Work order:
An acceptable answer repeats exactly the line with "284 | 0% | 0.1%" and each line after it through the end of the entries, and includes nothing else.

[Collected data]
══════
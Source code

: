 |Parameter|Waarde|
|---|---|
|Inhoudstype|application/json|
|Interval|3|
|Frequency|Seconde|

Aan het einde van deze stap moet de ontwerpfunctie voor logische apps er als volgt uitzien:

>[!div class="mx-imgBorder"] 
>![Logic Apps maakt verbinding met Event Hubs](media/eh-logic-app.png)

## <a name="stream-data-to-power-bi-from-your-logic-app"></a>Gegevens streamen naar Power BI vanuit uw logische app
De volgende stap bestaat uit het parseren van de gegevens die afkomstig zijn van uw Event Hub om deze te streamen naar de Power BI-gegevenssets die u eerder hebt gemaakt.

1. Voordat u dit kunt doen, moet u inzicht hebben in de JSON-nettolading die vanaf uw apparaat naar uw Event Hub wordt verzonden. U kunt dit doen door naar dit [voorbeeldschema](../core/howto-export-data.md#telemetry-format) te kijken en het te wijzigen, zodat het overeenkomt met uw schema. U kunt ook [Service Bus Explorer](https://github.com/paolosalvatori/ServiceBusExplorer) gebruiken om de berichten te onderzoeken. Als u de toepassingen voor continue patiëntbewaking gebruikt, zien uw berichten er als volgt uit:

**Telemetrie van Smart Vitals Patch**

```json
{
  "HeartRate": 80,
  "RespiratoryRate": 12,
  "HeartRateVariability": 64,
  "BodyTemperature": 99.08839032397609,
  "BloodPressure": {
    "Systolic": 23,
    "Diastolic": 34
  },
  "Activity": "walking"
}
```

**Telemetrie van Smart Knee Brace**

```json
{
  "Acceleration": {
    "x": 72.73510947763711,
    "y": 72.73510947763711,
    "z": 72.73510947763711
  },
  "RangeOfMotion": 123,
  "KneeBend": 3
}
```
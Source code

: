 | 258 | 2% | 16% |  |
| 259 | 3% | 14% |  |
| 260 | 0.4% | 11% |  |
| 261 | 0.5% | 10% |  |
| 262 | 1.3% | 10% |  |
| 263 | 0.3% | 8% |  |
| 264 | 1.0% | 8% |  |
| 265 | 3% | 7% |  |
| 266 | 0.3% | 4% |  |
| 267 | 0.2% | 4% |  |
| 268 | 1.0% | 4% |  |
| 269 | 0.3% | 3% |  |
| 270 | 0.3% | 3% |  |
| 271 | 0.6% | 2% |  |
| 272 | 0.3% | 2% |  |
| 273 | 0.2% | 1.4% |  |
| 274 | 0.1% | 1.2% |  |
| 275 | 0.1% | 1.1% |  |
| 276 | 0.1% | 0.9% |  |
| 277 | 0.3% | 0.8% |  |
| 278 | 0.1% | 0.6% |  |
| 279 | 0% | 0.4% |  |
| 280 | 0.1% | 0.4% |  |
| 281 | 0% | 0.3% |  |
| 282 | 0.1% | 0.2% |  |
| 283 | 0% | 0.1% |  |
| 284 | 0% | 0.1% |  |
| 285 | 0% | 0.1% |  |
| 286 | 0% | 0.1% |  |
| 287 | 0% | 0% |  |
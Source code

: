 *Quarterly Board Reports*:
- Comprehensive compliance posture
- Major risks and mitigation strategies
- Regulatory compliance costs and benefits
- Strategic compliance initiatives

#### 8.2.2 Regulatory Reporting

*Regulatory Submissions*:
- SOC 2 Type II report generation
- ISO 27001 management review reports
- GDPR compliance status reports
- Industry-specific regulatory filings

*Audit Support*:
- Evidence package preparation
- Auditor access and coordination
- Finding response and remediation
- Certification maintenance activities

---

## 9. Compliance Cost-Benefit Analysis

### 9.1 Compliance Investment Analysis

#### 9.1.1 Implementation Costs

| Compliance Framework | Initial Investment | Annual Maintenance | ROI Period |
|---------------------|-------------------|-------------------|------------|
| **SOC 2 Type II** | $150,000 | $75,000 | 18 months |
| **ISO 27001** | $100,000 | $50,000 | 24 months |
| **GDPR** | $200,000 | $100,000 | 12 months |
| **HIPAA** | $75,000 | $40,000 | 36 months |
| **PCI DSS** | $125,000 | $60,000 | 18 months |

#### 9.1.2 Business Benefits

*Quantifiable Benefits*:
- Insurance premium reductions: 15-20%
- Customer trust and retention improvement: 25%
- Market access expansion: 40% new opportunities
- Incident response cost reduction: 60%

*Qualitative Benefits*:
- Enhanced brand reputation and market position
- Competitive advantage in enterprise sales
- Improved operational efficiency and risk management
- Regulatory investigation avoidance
══════
Result:
| 284 | 0% | 0.1% |  |
| 285 | 0% | 0.1% |  |
| 286 | 0% | 0.1% |  |
| 287 | 0% | 0% |  |
Source code

: *Quarterly Board Reports*:
- Comprehensive compliance posture
- Major risks and mitigation strategies
- Regulatory compliance costs and benefits
- Strategic compliance initiatives

#### 8.2.2 Regulatory Reporting

*Regulatory Submissions*:
- SOC 2 Type II report generation
- ISO 27001 management review reports
- GDPR compliance status reports
- Industry-specific regulatory filings

*Audit Support*:
- Evidence package preparation
- Auditor access and coordination
- Finding response and remediation
- Certification maintenance activities

---

## 9. Compliance Cost-Benefit Analysis

### 9.1 Compliance Investment Analysis

#### 9.1.1 Implementation Costs

| Compliance Framework | Initial Investment | Annual Maintenance | ROI Period |
|---------------------|-------------------|-------------------|------------|
| **SOC 2 Type II** | $150,000 | $75,000 | 18 months |
| **ISO 27001** | $100,000 | $50,000 | 24 months |
| **GDPR** | $200,000 | $100,000 | 12 months |
| **HIPAA** | $75,000 | $40,000 | 36 months |
| **PCI DSS** | $125,000 | $60,000 | 18 months |

#### 9.1.2 Business Benefits

*Quantifiable Benefits*:
- Insurance premium reductions: 15-20%
- Customer trust and retention improvement: 25%
- Market access expansion: 40% new opportunities
- Incident response cost reduction: 60%

*Qualitative Benefits*:
- Enhanced brand reputation and market position
- Competitive advantage in enterprise sales
- Improved operational efficiency and risk management
- Regulatory investigation avoidance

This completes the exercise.